Requirement: Copy each line of the following data that contains "driven".

Records from a data collection:
*** Block opens ***

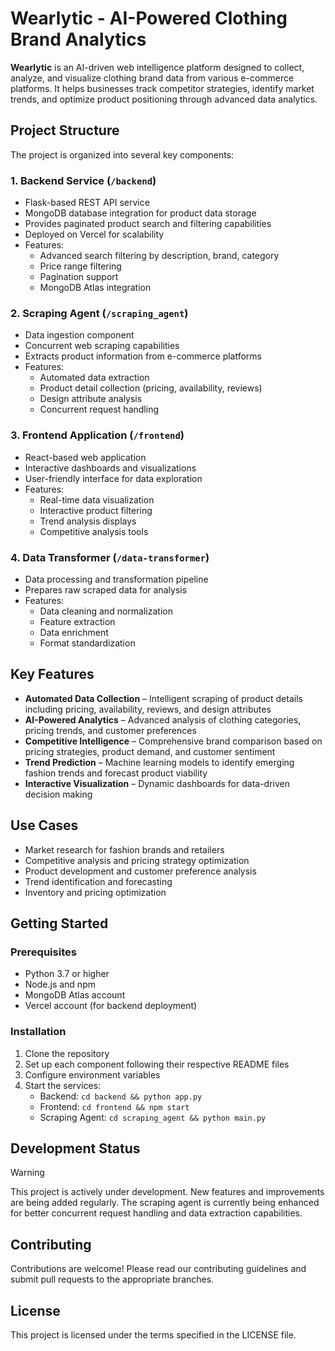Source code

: # Wearlytic - AI-Powered Clothing Brand Analytics

**Wearlytic** is an AI-driven web intelligence platform designed to collect, analyze, and visualize clothing brand data from various e-commerce platforms. It helps businesses track competitor strategies, identify market trends, and optimize product positioning through advanced data analytics.

## Project Structure

The project is organized into several key components:

### 1. Backend Service (`/backend`)
- Flask-based REST API service
- MongoDB database integration for product data storage
- Provides paginated product search and filtering capabilities
- Deployed on Vercel for scalability
- Features:
  - Advanced search filtering by description, brand, category
  - Price range filtering
  - Pagination support
  - MongoDB Atlas integration

### 2. Scraping Agent (`/scraping_agent`)
- Data ingestion component
- Concurrent web scraping capabilities
- Extracts product information from e-commerce platforms
- Features:
  - Automated data extraction
  - Product detail collection (pricing, availability, reviews)
  - Design attribute analysis
  - Concurrent request handling

### 3. Frontend Application (`/frontend`)
- React-based web application
- Interactive dashboards and visualizations
- User-friendly interface for data exploration
- Features:
  - Real-time data visualization
  - Interactive product filtering
  - Trend analysis displays
  - Competitive analysis tools

### 4. Data Transformer (`/data-transformer`)
- Data processing and transformation pipeline
- Prepares raw scraped data for analysis
- Features:
  - Data cleaning and normalization
  - Feature extraction
  - Data enrichment
  - Format standardization

## Key Features
- **Automated Data Collection** – Intelligent scraping of product details including pricing, availability, reviews, and design attributes
- **AI-Powered Analytics** – Advanced analysis of clothing categories, pricing trends, and customer preferences
- **Competitive Intelligence** – Comprehensive brand comparison based on pricing strategies, product demand, and customer sentiment
- **Trend Prediction** – Machine learning models to identify emerging fashion trends and forecast product viability
- **Interactive Visualization** – Dynamic dashboards for data-driven decision making

## Use Cases
- Market research for fashion brands and retailers
- Competitive analysis and pricing strategy optimization
- Product development and customer preference analysis
- Trend identification and forecasting
- Inventory and pricing optimization

## Getting Started

### Prerequisites
- Python 3.7 or higher
- Node.js and npm
- MongoDB Atlas account
- Vercel account (for backend deployment)

### Installation
1. Clone the repository
2. Set up each component following their respective README files
3. Configure environment variables
4. Start the services:
   - Backend: `cd backend && python app.py`
   - Frontend: `cd frontend && npm start`
   - Scraping Agent: `cd scraping_agent && python main.py`

## Development Status
> [!Warning]
> This project is actively under development. New features and improvements are being added regularly.
> The scraping agent is currently being enhanced for better concurrent request handling and data extraction capabilities.

## Contributing
Contributions are welcome! Please read our contributing guidelines and submit pull requests to the appropriate branches.

## License
This project is licensed under the terms specified in the LICENSE file.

*** Block closes ***

Response for this exercise:
**Wearlytic** is an AI-driven web intelligence platform designed to collect, analyze, and visualize clothing brand data from various e-commerce platforms. It helps businesses track competitor strategies, identify market trends, and optimize product positioning through advanced data analytics.
- **Interactive Visualization** – Dynamic dashboards for data-driven decision making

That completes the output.